GSA / data.gov

Main repository for the data.gov service
https://data.gov
Other
589 stars 91 forks source link

exclude bot traffic from tracking stats #4452

Closed FuhuXia closed 11 months ago

FuhuXia commented 1 year ago

Tracking update job was changed from nightly to weekly due to its long processing time. It is speculated that bot crawling traffic is the cause for the long processing time. Bot crawling traffic makes the popularity count and tracking stats less meaningful, its crawling each and every dataset makes tracking update job unnecessarily longer to process. After user-agent ticket we are now able to differentiate bot traffic from regular user visits, we should try to exclude bot traffic from tracking stats.

Sketch

FuhuXia commented 11 months ago

Inspected 19 days of CloudFront logs from 2023-09-01 to 2023-09-19:

Raw file size: 15 GB Total requests: 19 million (19,435,508) Requests made by all bots: 9 million (8,556,836) Requests made by biggest bot Googlebot: 4 million (4,159,174)

Top 10 bots' requests:

Googlebot\/: 4159174
PetalBot: 1684301
YisouSpider: 275729
[wW]get: 237275
Bytespider: 230629
GPTBot: 229068
python-requests: 200007
axios: 197848
Y!J: 183735
bingbot: 179556

Not all bots parse javascript and made requests to /_tracking, for those who do:

Bots traffic to /_tracking

Googlebot\/: 804965
Y!J: 55168
Yeti: 10050
Bytespider: 9645
Applebot: 3236
HeadlessChrome: 522
Baiduspider: 260
YisouSpider: 250
Chrome-Lighthouse: 171
Cincraw: 149
Google-Read-Aloud: 125
yandex\.com\/bots: 104
bingbot: 48
heritrix: 38
SeekportBot: 30
PetalBot: 27
Google-Safety: 6
Google-InspectionTool: 6
Blackboard: 5
HubSpot: 4
Ahrefs(Bot|SiteAudit): 3
proximic: 3
Dataprovider.com: 2
facebookexternalhit: 2
Google-Structured-Data-Testing-Tool: 1
BingPreview\/: 1
archive.org_bot: 1
AdsBot-Google([^-]|$): 1
SkypeUriPreview: 1

Top five bots count for 99.8% of total bot tracking data, which means all we need to do is to exclude 5 bots.

The difference between human traffic and bot traffic is:

human focus on pupolar datasets, bots' interests are widely spreaded, as shown in this data:

For all datasets (roughly represented by "GET /dataset/.+") visited in this period: 91% of them was never visited by human.
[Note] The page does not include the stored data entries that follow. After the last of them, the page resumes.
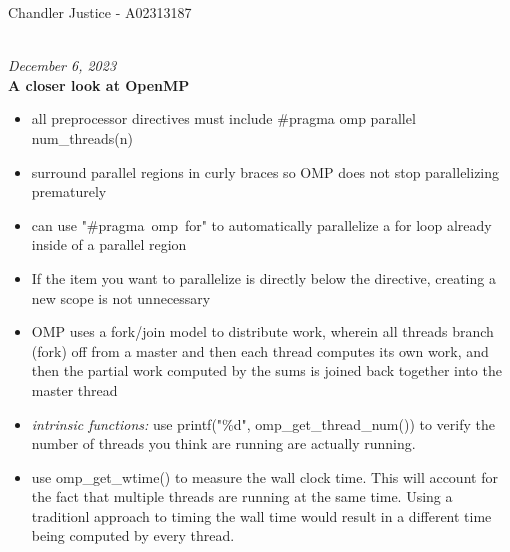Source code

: \documentclass[10pt, AMS Euler]{article}
\begin{document}
\begin{flushright}
Chandler Justice - A02313187
\end{flushright}
\noindent \underline{\hspace{3in}}\\

\textit{December 6, 2023}\\

\textbf{A closer look at OpenMP}\\

\begin{itemize}
    \item all preprocessor directives must include \#pragma omp parallel num\_threads(n)
    \item surround parallel regions in curly braces so OMP does not stop parallelizing prematurely
    \item can use "\#pragma\ omp\ for" to automatically parallelize a for loop already inside of a parallel region
    \item If the item you want to parallelize is directly below the directive, creating a new scope is not unnecessary
    \item OMP uses a fork/join model to distribute work, wherein all threads branch (fork) off from a master and then each thread computes its own work, and then the partial work computed by the sums is joined back together into the master thread
    \item \textit{intrinsic functions:} use printf("\%d", omp\_get\_thread\_num()) to verify the number of threads you think are running are actually running.
    \item use omp\_get\_wtime() to measure the wall clock time. This will account for the fact that multiple threads are running at the same time. Using a traditionl approach to timing the wall time would result in a different time being computed by every thread.
\end{itemize}

\noindent \underline{\hspace{3in}}\\
\end{document}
Googlebot visited 70% of them.

For those most popular datasets such as electric-vehicle-population-data and fdic-failed-bank-list, Human visits count 99% Bot visits count 1%

Conclusion:

If we exclude top 5 bots traffic from entering tracking data, we will reduce 80-90% of workload for tracking-update script, while seeing 1% of drop in the top visited dataset popular count.

FuhuXia commented 11 months ago

The PR above has stopped traffic from the top 6 bots accessing the "/_tracking" endpoint. The preliminary analysis suggests that this change could potentially lead to an 80-90% reduction in execution time for the tracking-update script. Note that these estimates are based on several assumptions. To accurately assess the actual impact, we will run a few nightly tracking-update task three days later and check the real-world effects. Hopefully a 12-hour weekly job can become a 2-hour nightly job.

FuhuXia commented 11 months ago

PR deployed on 02 Oct 2023 20:50:02 GMT.

One manual tracking_update run executed:

2023-10-05T10:22:06.10-0400 [APP/TASK/58121c57/0] OUT 2023-10-05 14:22:06,106 INFO
[ckanext.geodatagov] 105470 package indexes to be rebuilt starting from 2023-09-29 00:00:00

Will run another one tomorrow, do some calculations to have a good estimate on the workload of nightly job.

FuhuXia commented 11 months ago

Another manual tracking_update run:

2023-10-06 17:15:57,123 INFO  [ckanext.geodatagov] 8337 package indexes to be rebuilt starting from 2023-10-03 00:00:00

So nightly job will be indexing 8k dataset. It can be done in 40 mins.

FuhuXia commented 11 months ago

This PR changes tracking-update from week job to nightly job. Before bot traffic gets excluded, it takes 4-5 hours for a nightly job or 10-12 hour weekly job to finish a tracking update. With this issue resolved, we are going back to a nightly job which can be done < 1 hour.

FuhuXia commented 11 months ago

The nightly jobs for the past a few days are looking good, finished in 40-50 mins.